Slight error in judgement.  I know, I know…it rarely happens 😉  so when it does, it is the job of the BFF to, of course, call me on it.

Remember yesterday’s post about the ABCs of Shez?  Well, if you read it and then all the comments you would have seen my egregious error, which is that T is always for Texas (that is a direct quote from the niece).  Now, I know that you know that I know that you know that I know that T is always for Texas, so I thought it okay to list something else for T–silly, silly Shez.  Obviously too much beer (or perhaps not enough beer?).  Regardless, my other family (aka BFF’s family) decided to help “remind” me of my roots and the error of my ways and came up with their own ABCs–all about TEXAS!  It is just too fabulous to leave in the comment section where you may or may not ever see it.
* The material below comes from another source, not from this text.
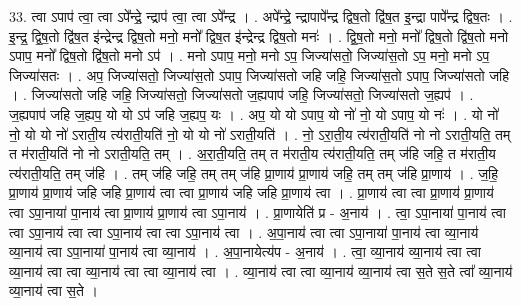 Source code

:\documentclass[17pt]{extarticle}
\begin{document}
33. त्वा ऽपाप॑ त्वा॒ त्वा ऽपे᳚न्द्रे॒ न्द्राप॑ त्वा॒ त्वा ऽपे᳚न्द्र । . अपे᳚न्द्रे॒ न्द्रापापे᳚न्द्र द्विष॒तो द्वि॑ष॒त इ॒न्द्रा पापे᳚न्द्र द्विष॒तः । . इ॒न्द्र॒ द्वि॒ष॒तो द्वि॑ष॒त इ॑न्द्रेन्द्र द्विष॒तो मनो॒ मनो᳚ द्विष॒त इ॑न्द्रेन्द्र द्विष॒तो मनः॑ । . द्वि॒ष॒तो मनो॒ मनो᳚ द्विष॒तो द्वि॑ष॒तो मनो ऽपाप॒ मनो᳚ द्विष॒तो द्वि॑ष॒तो मनो ऽप॑ । . मनो ऽपाप॒ मनो॒ मनो ऽप॒ जिज्या॑सतो॒ जिज्या॑स॒तो ऽप॒ मनो॒ मनो ऽप॒ जिज्या॑सतः । . अप॒ जिज्या॑सतो॒ जिज्या॑स॒तो ऽपाप॒ जिज्या॑सतो जहि जहि॒ जिज्या॑स॒तो ऽपाप॒ जिज्या॑सतो जहि । . जिज्या॑सतो जहि जहि॒ जिज्या॑सतो॒ जिज्या॑सतो ज॒ह्यपाप॑ जहि॒ जिज्या॑सतो॒ जिज्या॑सतो ज॒ह्यप॑ । . ज॒ह्यपाप॑ जहि ज॒ह्यप॒ यो यो ऽप॑ जहि ज॒ह्यप॒ यः । . अप॒ यो यो ऽपाप॒ यो नो॑ नो॒ यो ऽपाप॒ यो नः॑ । . यो नो॑ नो॒ यो यो नो॑ ऽराती॒य त्य॑राती॒यति॑ नो॒ यो यो नो॑ ऽराती॒यति॑ । . नो॒ ऽरा॒ती॒य त्य॑राती॒यति॑ नो नो ऽराती॒यति॒ तम् त म॑राती॒यति॑ नो नो ऽराती॒यति॒ तम् । . अ॒रा॒ती॒यति॒ तम् त म॑राती॒य त्य॑राती॒यति॒ तम् ज॑हि जहि॒ त म॑राती॒य त्य॑राती॒यति॒ तम् ज॑हि । . तम् ज॑हि जहि॒ तम् तम् ज॑हि प्रा॒णाय॑ प्रा॒णाय॑ जहि॒ तम् तम् ज॑हि प्रा॒णाय॑ । . ज॒हि॒ प्रा॒णाय॑ प्रा॒णाय॑ जहि जहि प्रा॒णाय॑ त्वा त्वा प्रा॒णाय॑ जहि जहि प्रा॒णाय॑ त्वा । . प्रा॒णाय॑ त्वा त्वा प्रा॒णाय॑ प्रा॒णाय॑ त्वा ऽपा॒नाया॑ पा॒नाय॑ त्वा प्रा॒णाय॑ प्रा॒णाय॑ त्वा ऽपा॒नाय॑ । . प्रा॒णायेति॑ प्र - अ॒नाय॑ । . त्वा॒ ऽपा॒नाया॑ पा॒नाय॑ त्वा त्वा ऽपा॒नाय॑ त्वा त्वा ऽपा॒नाय॑ त्वा त्वा ऽपा॒नाय॑ त्वा । . अ॒पा॒नाय॑ त्वा त्वा ऽपा॒नाया॑ पा॒नाय॑ त्वा व्या॒नाय॑ व्या॒नाय॑ त्वा ऽपा॒नाया॑ पा॒नाय॑ त्वा व्या॒नाय॑ । . अ॒पा॒नायेत्य॑प - अ॒नाय॑ । . त्वा॒ व्या॒नाय॑ व्या॒नाय॑ त्वा त्वा व्या॒नाय॑ त्वा त्वा व्या॒नाय॑ त्वा त्वा व्या॒नाय॑ त्वा । . व्या॒नाय॑ त्वा त्वा व्या॒नाय॑ व्या॒नाय॑ त्वा स॒ते स॒ते त्वा᳚ व्या॒नाय॑ व्या॒नाय॑ त्वा स॒ते । \newline
\end{document}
So grab your beer and enjoy 🙂

Girl, let me be the first to tell you Texas IS what makes you interesting! So because we love you and see that you have lost your way Dad, Becca, Chelle, Lizzie, & I came up with a little something to help you back on the path home to TEXAS.

THE ABC’s of TEXAS:
A = ALAMO because that is where it all began. AUSTIN the capital of the greatest state in our nation. AMARILLO well because that’s where your other family lives. ARMADILLO.

B = BBQ; BLUEBONNETS; BUFFS(aloes) BOOTS and lets not forget BLUE BELL ICE CREAM

C = COWBOYS the ranching kind, the western bar kind, & the ones in Dallas with a big blue star! CADILLAC RANCH; COWS; & COUNTRY MUSIC.

D = DALLAS, it’s called the big D for a reason; DEER; DANCING; DONT MESS WITH TEXAS; DEEP IN THE HEART OF TEXAS; DESERT; (& Becca & Chelle remind you of the DEAD cow hit with their truck)

E = out in the west Texas town of EL PASO…; The EYES OF TEXAS ARE UPON YOU

F = FRIDAY NIGHT LIGHTS. Yes folks it’s real; FOOTBALL; FREDERICKSBURG; FORT WORTH (because George asked if it crossed your mind); FRIENDLY

G = GIANT because everything’s bigger in Texas; & GUITARS as in the only two things in life that make it worth living…; GILLEY’S; GALVESTON; & GIG ‘EM

H = HOME SWEET TEXAS; HILL COUNTRY; HOUSTON; HORNEY TOADS; & HOOK ‘EM

I = INDEPENDENCE

J = JOHNSON as in Lady Bird; & our LBJ; & JACKRABBIT

K = KINGS RANCH

L = LONE STAR STATE; LONGHORNS; LADY BIRD; & LUCKENBACH (because Everybody’s Somebody)

M = MARGARITA; MUSIC; MOCKING BIRD; MEXICAN FOOD

N = NIGHT SKIES (as in The Stars at Night are Big & Bright…); & NASA

O = OIL (as in black gold Texas T) OUTLAWS (the originals)

P = PECAN TREES; PECAN PIE; mmmm; PICK UP TRUCK; PLAINS; & PALO DURO CANYON

Q = QUANAH PARKER; QUARRIES;

R = RIO GRANDE; RODEO; RAILROAD; RANCHES; RANGERS (baseball & lawmen) & RATTLESNAKES

S = SAN ANTONIO; SPURS; SHINER; SIX FLAGS; SCHLITTERBAHN!!!

T = TEXAS (T is always for TEXAS) (Lizzie said “it’s what you should have put in the first place!!!)

U = UNIVERSITY OF TEXAS

V = VILLA (as in Taco Villa); VENISON

W = WILLIE (you got this one but mistakenly put it under N, to those of us in the know it’s just WILLIE). WIND, WILDFLOWERS

X = XIT RANCH

Y = YELLOW ROSE; Y’ALL;

Z = ZZ TOP; & a ZILLION REASONS TO LOVE TEXAS!!!!